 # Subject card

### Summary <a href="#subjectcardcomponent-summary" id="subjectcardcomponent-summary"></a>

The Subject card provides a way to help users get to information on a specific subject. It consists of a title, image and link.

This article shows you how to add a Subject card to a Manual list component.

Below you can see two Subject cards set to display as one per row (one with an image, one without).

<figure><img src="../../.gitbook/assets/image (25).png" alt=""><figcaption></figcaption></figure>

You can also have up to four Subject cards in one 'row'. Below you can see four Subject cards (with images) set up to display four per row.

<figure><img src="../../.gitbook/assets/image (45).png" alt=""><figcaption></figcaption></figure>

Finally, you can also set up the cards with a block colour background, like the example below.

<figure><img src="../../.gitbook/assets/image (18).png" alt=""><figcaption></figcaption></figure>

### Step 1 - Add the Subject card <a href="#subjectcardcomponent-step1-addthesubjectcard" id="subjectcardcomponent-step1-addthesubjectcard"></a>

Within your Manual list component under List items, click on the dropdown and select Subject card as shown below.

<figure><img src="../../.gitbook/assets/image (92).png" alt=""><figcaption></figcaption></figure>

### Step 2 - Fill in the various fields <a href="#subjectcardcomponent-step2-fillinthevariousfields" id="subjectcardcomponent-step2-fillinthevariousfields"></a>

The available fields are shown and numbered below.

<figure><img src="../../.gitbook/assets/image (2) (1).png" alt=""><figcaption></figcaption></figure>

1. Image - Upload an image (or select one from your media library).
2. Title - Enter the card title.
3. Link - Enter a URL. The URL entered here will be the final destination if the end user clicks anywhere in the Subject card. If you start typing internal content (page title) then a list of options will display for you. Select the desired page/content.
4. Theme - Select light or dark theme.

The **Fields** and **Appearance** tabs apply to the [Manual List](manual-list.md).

——

» Work task
Copy, character for character, the lines from the line that holds "### Step 2 - Fill" through the final line of the records above.

» The completed task
### Step 2 - Fill in the various fields <a href="#subjectcardcomponent-step2-fillinthevariousfields" id="subjectcardcomponent-step2-fillinthevariousfields"></a>

The available fields are shown and numbered below.

<figure><img src="../../.gitbook/assets/image (2) (1).png" alt=""><figcaption></figcaption></figure>

1. Image - Upload an image (or select one from your media library).
2. Title - Enter the card title.
3. Link - Enter a URL. The URL entered here will be the final destination if the end user clicks anywhere in the Subject card. If you start typing internal content (page title) then a list of options will display for you. Select the desired page/content.
4. Theme - Select light or dark theme.

The **Fields** and **Appearance** tabs apply to the [Manual List](manual-list.md).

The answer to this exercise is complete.